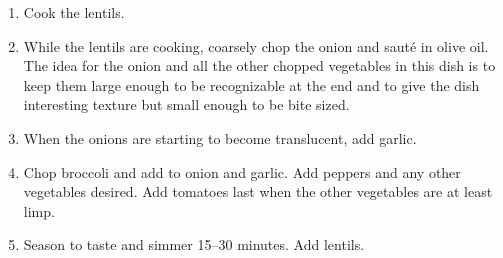 
\begin{ingredients}
\end{ingredients}


\begin{recipe}
  \begin{enumerate}

  \item Cook the lentils.

  \item While the lentils are cooking, coarsely chop the onion and
    saut\'e in olive oil.  The idea for the onion and all the other
    chopped vegetables in this dish is to keep them large enough to be
    recognizable at the end and to give the dish interesting texture
    but small enough to be bite sized.

  \item When the onions are starting to become translucent, add garlic.

  \item Chop broccoli and add to onion and garlic.  Add peppers and
    any other vegetables desired.  Add tomatoes last when the other
    vegetables are at least limp.

  \item Season to taste and simmer 15--30 minutes.  Add lentils.

  \end{enumerate}
\end{recipe}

*Task directions*
Print exactly the lines of the records from the one containing "Season to taste" through the end, and nothing besides them.

*Answer space*
  \item Season to taste and simmer 15--30 minutes.  Add lentils.

  \end{enumerate}
\end{recipe}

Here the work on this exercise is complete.